The idea was spread by the Sunlight Foundation in "helping citizens, bloggers and journalists be their own best watchdogs, by improving access to existing information and digitizing new information, and by creating new tools and Web sites to enable all of us to collaborate in fostering greater transparency." The foundation funded Code for America, which created a replicable model for data mash-up contests.
Sunlight cut its chops in this space with Apps for America, which encouraged the same kind of transparency in the federal government. The contest's second round, Data.gov Challenge, found talent to interrogate raw resources in the federal data repository, the holdings of which began with 47 entries and now approaches 120,000 data sets.
It's hard to dispute that information wants to be free, but - and it is an increasingly large "but" - somebody must pay to for the plumbing if transparency is to fulfill its promise.
It isn't that surfacing government data is bad, but it comes with a bow wave. The more data feeds, sets and sources that are surfaced, the larger the wave. Government sets the wave in motion for all the right reasons and now finds itself with an unpaid mandate of its own creation - providing context.
In a recent analysis, Daniel Castro, senior analyst of the Information Technology and Innovation Foundation, wrote, "Although Web sites like Data.gov provide tools for users to rate the quality of data sets, agencies responsible for maintaining data sets should take on more responsibility for noting any data quality issues.

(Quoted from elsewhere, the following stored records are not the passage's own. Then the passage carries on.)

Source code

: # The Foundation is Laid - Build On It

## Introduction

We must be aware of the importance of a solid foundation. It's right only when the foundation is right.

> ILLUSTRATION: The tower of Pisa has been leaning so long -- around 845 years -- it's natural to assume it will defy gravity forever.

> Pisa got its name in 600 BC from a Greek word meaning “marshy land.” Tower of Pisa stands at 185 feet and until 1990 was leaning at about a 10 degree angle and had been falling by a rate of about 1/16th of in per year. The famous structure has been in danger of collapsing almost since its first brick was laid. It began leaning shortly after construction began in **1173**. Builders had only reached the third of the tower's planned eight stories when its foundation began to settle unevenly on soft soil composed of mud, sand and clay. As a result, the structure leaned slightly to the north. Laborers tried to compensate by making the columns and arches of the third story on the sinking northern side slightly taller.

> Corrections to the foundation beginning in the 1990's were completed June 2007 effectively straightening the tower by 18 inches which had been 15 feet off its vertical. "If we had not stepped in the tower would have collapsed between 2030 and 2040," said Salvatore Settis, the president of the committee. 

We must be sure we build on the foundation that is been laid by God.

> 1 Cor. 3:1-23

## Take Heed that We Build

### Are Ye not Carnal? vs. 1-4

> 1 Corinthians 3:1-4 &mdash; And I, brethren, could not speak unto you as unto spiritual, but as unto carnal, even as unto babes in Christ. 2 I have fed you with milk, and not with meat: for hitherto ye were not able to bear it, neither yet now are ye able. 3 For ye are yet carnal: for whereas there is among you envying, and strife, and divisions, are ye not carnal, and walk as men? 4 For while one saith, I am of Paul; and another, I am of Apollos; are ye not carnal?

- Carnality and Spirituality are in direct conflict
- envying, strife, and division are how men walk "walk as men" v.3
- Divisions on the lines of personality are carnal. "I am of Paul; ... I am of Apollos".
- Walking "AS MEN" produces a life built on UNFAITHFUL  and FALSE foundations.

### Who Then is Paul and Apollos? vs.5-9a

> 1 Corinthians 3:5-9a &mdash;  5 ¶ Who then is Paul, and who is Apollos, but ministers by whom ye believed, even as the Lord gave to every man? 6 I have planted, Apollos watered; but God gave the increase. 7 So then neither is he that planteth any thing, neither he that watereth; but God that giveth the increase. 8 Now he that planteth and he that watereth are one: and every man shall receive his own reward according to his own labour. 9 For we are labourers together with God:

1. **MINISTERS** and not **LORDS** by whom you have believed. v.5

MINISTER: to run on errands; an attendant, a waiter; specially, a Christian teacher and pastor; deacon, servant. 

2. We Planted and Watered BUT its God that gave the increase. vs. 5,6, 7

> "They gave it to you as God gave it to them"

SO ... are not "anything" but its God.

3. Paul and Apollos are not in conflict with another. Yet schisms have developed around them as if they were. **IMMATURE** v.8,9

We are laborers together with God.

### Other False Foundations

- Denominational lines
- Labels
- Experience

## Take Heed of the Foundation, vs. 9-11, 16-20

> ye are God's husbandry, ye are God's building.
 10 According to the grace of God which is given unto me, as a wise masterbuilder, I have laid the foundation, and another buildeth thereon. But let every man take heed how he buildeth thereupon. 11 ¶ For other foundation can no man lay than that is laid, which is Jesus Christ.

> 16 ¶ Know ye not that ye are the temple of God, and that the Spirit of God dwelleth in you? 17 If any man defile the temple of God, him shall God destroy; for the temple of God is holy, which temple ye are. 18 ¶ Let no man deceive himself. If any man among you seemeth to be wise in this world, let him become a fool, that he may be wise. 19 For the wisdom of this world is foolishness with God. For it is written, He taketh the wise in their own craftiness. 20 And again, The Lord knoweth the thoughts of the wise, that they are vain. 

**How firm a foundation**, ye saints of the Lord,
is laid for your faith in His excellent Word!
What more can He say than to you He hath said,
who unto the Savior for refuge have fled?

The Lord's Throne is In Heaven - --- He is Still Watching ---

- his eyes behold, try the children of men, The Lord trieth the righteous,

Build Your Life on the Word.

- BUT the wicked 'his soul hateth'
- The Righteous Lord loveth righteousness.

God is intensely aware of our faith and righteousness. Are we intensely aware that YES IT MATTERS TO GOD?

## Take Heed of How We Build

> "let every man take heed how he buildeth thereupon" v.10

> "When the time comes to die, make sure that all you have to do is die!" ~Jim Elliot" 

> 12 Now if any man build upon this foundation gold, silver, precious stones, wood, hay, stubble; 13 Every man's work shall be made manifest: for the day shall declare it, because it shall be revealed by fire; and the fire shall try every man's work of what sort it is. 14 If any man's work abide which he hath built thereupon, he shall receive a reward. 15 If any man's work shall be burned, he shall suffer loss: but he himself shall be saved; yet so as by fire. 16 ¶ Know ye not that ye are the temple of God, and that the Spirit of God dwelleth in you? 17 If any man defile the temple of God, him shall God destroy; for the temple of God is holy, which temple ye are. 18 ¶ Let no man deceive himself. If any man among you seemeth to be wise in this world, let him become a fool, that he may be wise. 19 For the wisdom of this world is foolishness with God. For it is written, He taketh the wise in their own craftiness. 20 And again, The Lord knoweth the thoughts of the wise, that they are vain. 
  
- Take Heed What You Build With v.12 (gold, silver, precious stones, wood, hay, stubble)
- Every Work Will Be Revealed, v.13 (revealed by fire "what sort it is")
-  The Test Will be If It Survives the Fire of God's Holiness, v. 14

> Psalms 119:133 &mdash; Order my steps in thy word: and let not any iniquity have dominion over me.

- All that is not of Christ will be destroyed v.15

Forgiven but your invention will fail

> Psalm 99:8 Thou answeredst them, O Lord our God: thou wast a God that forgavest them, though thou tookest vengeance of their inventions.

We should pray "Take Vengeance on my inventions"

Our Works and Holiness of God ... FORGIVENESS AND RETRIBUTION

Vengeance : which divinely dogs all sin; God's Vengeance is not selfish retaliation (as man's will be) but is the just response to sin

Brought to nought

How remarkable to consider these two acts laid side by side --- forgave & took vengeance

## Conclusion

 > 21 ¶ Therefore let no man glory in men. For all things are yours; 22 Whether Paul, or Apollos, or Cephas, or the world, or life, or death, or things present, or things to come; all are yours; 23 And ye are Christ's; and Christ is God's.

For example, agencies should make clear any known limitations of data sets, such as poor survey response rates, grossly inaccurate data or outdated information."
There are also the serious matters of data definitions, standards and architectures - the life's work of a small, unsung group of data professionals. They make the case for bringing old-school disciplines to these new pursuits. It's the kind of thing you can't get done by crowdsourcing alone.
Several states - Maine, Utah and California - have brought data sets (about 40 each, excluding GIS data) together in a single spot on their respective portals. Those relatively small numbers may prove advantageous as they and others ramp up for what comes next. In addition to raw data, states are packaging and presenting data in consumable ways - through stimulus tracking tools, searchable state checkbooks that show revenue and expenditures, and campaign finance disclosure services.
Whether done by governments or third parties (friendly or not), and 44 years after the dawn of the open government movement, we still may be closer to the beginning of the process than the end. Perhaps the greatest risk is the digital equivalent of malicious compliance - where government makes available huge volumes of "undisciplined" data in ways that can't be used to hold public agencies accountable, keep communities safe, fuel economic activity or some other public good.